Sunday, September 1, 2019

Another Week gone, Mackinac Island

If blogging were my job, I would probably be fired! Good thing this blog is only a personal record of our RV travels. I am committed to keeping it up, but I can do it at my own pace.

On August 23rd we drove all of 40 miles from Cedarville to St. Ignace, which is the small community on the north side of the Mackinac Straits. We could see Lake Huron from our front window.

St. Ignace sunrise from the Alfa door

I am sometimes awake at sunrise, but I rarely actually get up until later. On this morning, I woke to a room that seemed to glow with golden light. I peeked between the blinds and saw a glorious sunrise. Needless to say, I got up and went out to get some pictures. I confess, I did go back to bed for a while when I came in.

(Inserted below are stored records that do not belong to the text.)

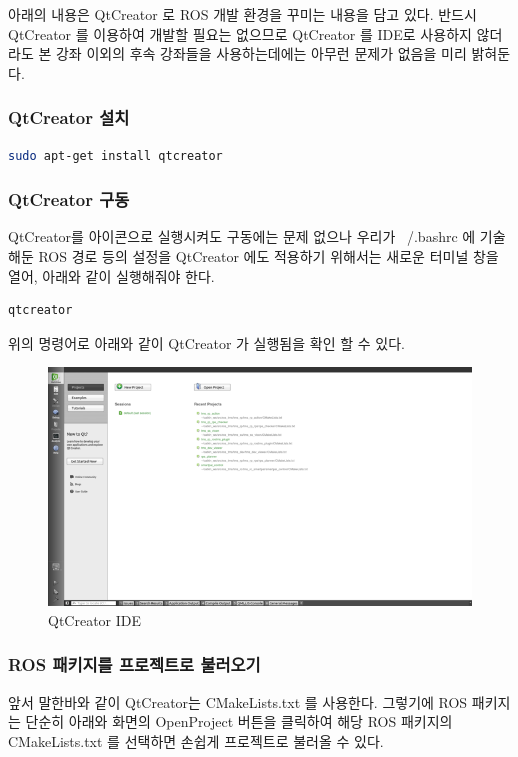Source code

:아래의 내용은 QtCreator 로 ROS 개발 환경을 꾸미는 내용을 담고 있다. 반드시 QtCreator 를 이용하여 개발할 필요는 없으므로 QtCreator 를 IDE로 사용하지 않더라도 본 강좌 이외의 후속 강좌들을 사용하는데에는 아무런 문제가 없음을 미리 밝혀둔다.

\subsubsection{QtCreator 설치}

\begin{lstlisting}[language=bash]
sudo apt-get install qtcreator
\end{lstlisting}

\subsubsection{QtCreator 구동}
QtCreator를 아이콘으로 실행시켜도 구동에는 문제 없으나 우리가 ~/.bashrc 에 기술해둔 ROS 경로 등의 설정을 QtCreator 에도 적용하기 위해서는 새로운 터미널 창을 열어, 아래와 같이 실행해줘야 한다.

\begin{lstlisting}[language=bash]
qtcreator
\end{lstlisting}

\noindent
위의 명령어로 아래와 같이 QtCreator 가 실행됨을 확인 할 수 있다.

\begin{figure}[h]
\centering\includegraphics[width=0.8\columnwidth]{pictures/chapter2/qtcreator1.png}
\caption{QtCreator IDE}
\end{figure}

\subsubsection{ROS 패키지를 프로젝트로 불러오기}
앞서 말한바와 같이 QtCreator는 CMakeLists.txt 를 사용한다. 그렇기에 ROS 패키지는 단순히 아래와 화면의 OpenProject 버튼을 클릭하여 해당 ROS 패키지의 CMakeLists.txt 를 선택하면 손쉽게 프로젝트로 불러올 수 있다.


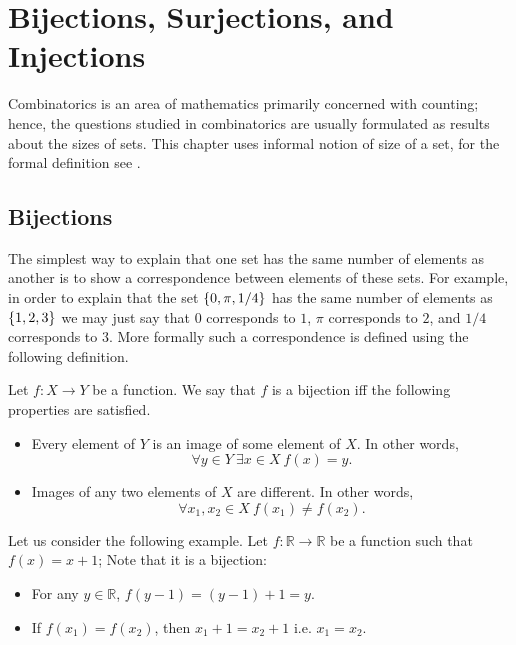 \chapter{Bijections, Surjections, and Injections}
\label{chapter:bijections-surjections-injections}

Combinatorics is an area of mathematics primarily concerned with counting;
hence, the questions studied in combinatorics are usually formulated as results
about the sizes of sets. This chapter uses informal notion of size of a set, for
the formal definition see .
\section{Bijections}
The simplest way to explain that one set has the same number of elements as
another is to show a correspondence between elements of these sets. For example,
in order to explain that the set $\set{0, \pi, 1 / 4}$ has the same number of
elements as $\set{1, 2, 3}$ we may just say that $0$ corresponds to $1$,
$\pi$ corresponds to $2$, and $1 / 4$ corresponds to $3$. More formally such a
correspondence is defined using the following definition.
\begin{definition}
    Let $f : X \to Y$ be a function. We say that $f$ is a bijection iff the
    following properties are satisfied.
    \begin{itemize}
        \item Every element of $Y$ is an image of some element of $X$. In other
            words,
            \[
                \forall y \in Y~\exists x \in X\ f(x) = y.
            \]
        \item Images of any two elements
            of $X$ are different. In other words,
            \[
                \forall x_1, x_2 \in X\ f(x_1) \neq f(x_2).
            \]
    \end{itemize}
\end{definition}

Let us consider the following example. Let $f : \mathbb{R} \to \mathbb{R}$ be a
function such that $f(x) = x + 1$; Note that it is a bijection:
\begin{itemize}
    \item For any $y \in \mathbb{R}$, $f(y - 1) = (y - 1) + 1 = y$.
    \item If $f(x_1) = f(x_2)$, then $x_1 + 1 = x_2 + 1$ i.e. $x_1 = x_2$.
\end{itemize}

On our second day there, we took the 9:30 Shepler's Ferry over to Mackinac Island. It was very convenient because they sent a shuttle to our RV park to pick us up, and we didn't have to fuss with parking. Also that particular run goes out under the Mackinac Bridge before going to the island. It was a gloriously clear and sunny day.

No cars are allowed on the Island so we decided to purchase the Ferry and Carriage Tour package. We boarded our carriage a short distance from the Ferry dock and we off for a tour of the island.

We drove up several streets with historic homes and buildings. No one actually "lives" in this part of town, since they are all either businesses, Hotels, or B&Bs. This little building is the Post Office, but there has never been a letter delivered on the island. If you get mail, you have to pick it up. With no cars, people either walk, bicycle, or take horse-drawn taxies and carriages. You can also rent a horse and buggy, or just a riding horse.

After traveling through town, our tour went past the Grand Hotel, through some state forest and dropped us off at Surrey Hill, where there was a gift shope, a blacksmith demonstration, a Butterfly House,

and the Grand Hotel barn which houses the Surrey Hills Carriage Museum. 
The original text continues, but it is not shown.